Common retrieval mistakes that add latency
- Re-embedding the same query every time instead of caching frequent query embeddings
- Retrieving far more documents than needed (top-50 when top-5 would suffice)
- Running retrieval synchronously before any other processing begins
- Using hybrid search (dense + keyword) for every query when semantic search alone would suffice
What to do about it
- Cache embeddings for frequently repeated queries.
- Limit retrieval top-k aggressively — start with 5 and increase only if quality suffers.
- Start retrieval as soon as the user message arrives, before authentication and validation finish.
- Pre-trim document chunks during indexing so you never send oversized context to the model.
Bottleneck 4: Sequential Pipeline Execution
This is one of the most common and fixable causes of slow LLM applications. Many early implementations run every step sequentially:
- Validate the request. (50ms)
- Generate the query embedding. (100ms)
- Search the vector database. (80ms)
- Call the LLM. (2000ms)
- Log the result. (30ms)
Total: 2,260ms. But steps 1 and 2 do not depend on each other. Steps 4 and 5 do not need to overlap with anything, but logging can happen asynchronously. With parallelisation:
- Validate + begin query embedding simultaneously.
- As soon as embedding is ready, start vector search.
- Call the LLM.
- Log asynchronously in the background.
Total: potentially 2,050ms. Small improvements compound across every request.
Design principles for lower latency
- Start retrieval as early as possible — do not wait for unrelated validation steps.
- Stream model output immediately after the first token arrives.
- Move logging, analytics, and memory updates to asynchronous background tasks.
- Identify which pipeline stages genuinely depend on each other and which can run in parallel.
Streaming: The Most Important User Experience Fix
Streaming means the model starts sending words as it generates them, instead of waiting until the full response is ready. This is one of the most impactful changes you can make to how your application feels.
Here is why it matters: humans are very sensitive to silence. If an app does not respond for 5 seconds, it feels broken — even if the final answer arrives at second 5 and is excellent. With streaming, the user sees words appearing at second 1, second 2, second 3 — the experience feels responsive even though the total generation time has not changed.
Streaming should not be treated as a "nice to have" feature.
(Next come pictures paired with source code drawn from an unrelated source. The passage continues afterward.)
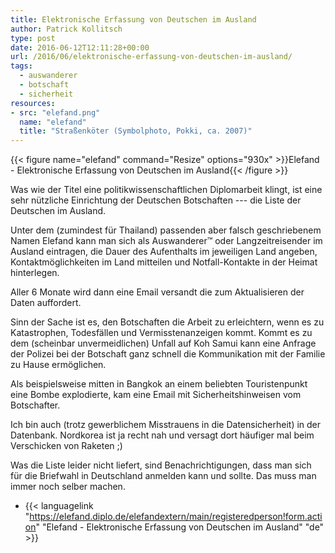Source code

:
 ```yaml
---
title: Elektronische Erfassung von Deutschen im Ausland
author: Patrick Kollitsch
type: post
date: 2016-06-12T12:11:28+00:00
url: /2016/06/elektronische-erfassung-von-deutschen-im-ausland/
tags:
  - auswanderer
  - botschaft
  - sicherheit
resources:
- src: "elefand.png"
  name: "elefand"
  title: "Straßenköter (Symbolphoto, Pokki, ca. 2007)"
---
```


{{< figure name="elefand" command="Resize" options="930x" >}}Elefand - Elektronische Erfassung von Deutschen im Ausland{{< /figure >}}

Was wie der Titel eine politikwissenschaftlichen Diplomarbeit klingt, ist eine sehr nützliche Einrichtung der Deutschen Botschaften --- die Liste der Deutschen im Ausland. 

Unter dem (zumindest für Thailand) passenden aber falsch geschriebenem Namen Elefand kann man sich als Auswanderer&trade; oder Langzeitreisender im Ausland eintragen, die Dauer des Aufenthalts im jeweiligen Land angeben, Kontaktmöglichkeiten im Land mitteilen und Notfall-Kontakte in der Heimat hinterlegen. 

Aller 6 Monate wird dann eine Email versandt die zum Aktualisieren der Daten auffordert. 

Sinn der Sache ist es, den Botschaften die Arbeit zu erleichtern, wenn es zu Katastrophen, Todesfällen und Vermisstenanzeigen kommt. Kommt es zu dem (scheinbar unvermeidlichen) Unfall auf Koh Samui kann eine Anfrage der Polizei bei der Botschaft ganz schnell die Kommunikation mit der Familie zu Hause ermöglichen.

Als beispielsweise mitten in Bangkok an einem beliebten Touristenpunkt eine Bombe explodierte, kam eine Email mit Sicherheitshinweisen vom Botschafter. 

Ich bin auch (trotz gewerblichem Misstrauens in die Datensicherheit) in der Datenbank. Nordkorea ist ja recht nah und versagt dort häufiger mal beim Verschicken von Raketen ;)

Was die Liste leider nicht liefert, sind Benachrichtigungen, dass man sich für die Briefwahl in Deutschland anmelden kann und sollte. Das muss man immer noch selber machen.

- {{< languagelink "https://elefand.diplo.de/elefandextern/main/registeredperson!form.action" "Elefand - Elektronische Erfassung von Deutschen im Ausland" "de" >}}
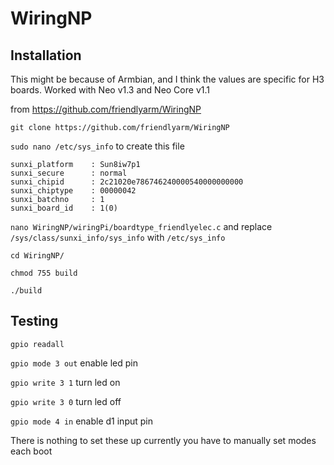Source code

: # WiringNP

## Installation

This might be because of Armbian, and I think the values are specific for H3 boards. Worked with Neo v1.3 and Neo Core v1.1

from https://github.com/friendlyarm/WiringNP

`git clone https://github.com/friendlyarm/WiringNP`

`sudo nano /etc/sys_info` to create this file

```
sunxi_platform    : Sun8iw7p1
sunxi_secure      : normal
sunxi_chipid      : 2c21020e786746240000540000000000
sunxi_chiptype    : 00000042
sunxi_batchno     : 1
sunxi_board_id    : 1(0)
```

`nano WiringNP/wiringPi/boardtype_friendlyelec.c` and replace `/sys/class/sunxi_info/sys_info` with `/etc/sys_info`

`cd WiringNP/`

`chmod 755 build`

`./build`

## Testing

`gpio readall`

`gpio mode 3 out` enable led pin

`gpio write 3 1` turn led on

`gpio write 3 0` turn led off

`gpio mode 4 in` enable d1 input pin

There is nothing to set these up currently you have to manually set modes each boot
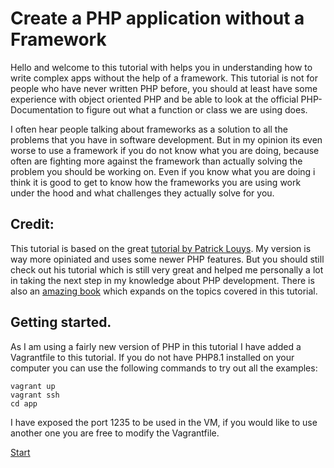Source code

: # Create a PHP application without a Framework

Hello and welcome to this tutorial with helps you in understanding how to write complex apps without the help of
a framework. This tutorial is not for people who have never written PHP before, you should at least have some
experience with object oriented PHP and be able to look at the official PHP-Documentation to figure out what
a function or class we are using does.

I often hear people talking about frameworks as a solution to all the problems that you have in software development.
But in my opinion its even worse to use a framework if you do not know what you are doing, because often are fighting
more against the framework than actually solving the problem you should be working on. Even if you know what you are
doing i think it is good to get to know how the frameworks you are using work under the hood and what challenges they
actually solve for you.

## Credit:

This tutorial is based on the great [tutorial by Patrick Louys](https://github.com/PatrickLouys/no-framework-tutorial).
My version is way more opiniated and uses some newer PHP features. But you should still check out his tutorial which is
still very great and helped me personally a lot in taking the next step in my knowledge about PHP development. There is
also an [amazing book](https://patricklouys.com/professional-php/) which expands on the topics covered in this tutorial.

## Getting started.

As I am using a fairly new version of PHP in this tutorial I have added a Vagrantfile to this tutorial. If you do not
have PHP8.1 installed on your computer you can use the following commands to try out all the examples:

```shell
vagrant up
vagrant ssh
cd app
```

I have exposed the port 1235 to be used in the VM, if you would like to use another one you are free to modify the
Vagrantfile.


[Start](01-front-controller.md)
For any interactive application, it is a fundamental design requirement. Users who see nothing for 5 seconds will assume the app is broken and refresh or leave.
Key Takeaways
- Latency is primarily a system architecture problem — audit the full pipeline before blaming the model.
- TTFT (time to first token) dominates user perception of speed — optimise for it specifically, not total generation time.
- In RAG systems, retrieval is frequently the dominant bottleneck — cache embeddings and limit top-k retrieval aggressively.
- Parallelise independent pipeline stages and make streaming non-negotiable for interactive applications.
Conclusion
When your LLM application feels slow, the instinct is to blame the model. But the model is usually not the problem. The real causes are architectural: sequential stages that could run in parallel, large inputs that slow down the prefill phase, retrieval pipelines that add seconds before the model even starts, and missing streaming that makes users wait in silence.
Optimising latency means auditing your pipeline as a whole, not just the model call. Measure TTFT, TBT, and E2E separately. Find the actual bottleneck. Then fix that — not the model.
Speed matters as much as accuracy in real-world applications. A slow but accurate app will be abandoned. A fast and accurate app will be used.
References
- Kwon, W., et al. (2023). Efficient Memory Management for Large Language Model Serving with PagedAttention. SOSP 2023.
- Leviathan, Y., Kalman, M., & Matias, Y. (2023). Fast Inference from Transformers via Speculative Decoding. ICML 2023.
- Dao, T., et al. (2022). FlashAttention: Fast and Memory-Efficient Exact Attention with IO-Awareness. NeurIPS 2022.
- vLLM Documentation — Efficient LLM Serving
- Pope, R., et al. (2023). Efficiently Scaling Transformer Inference. MLSys 2023.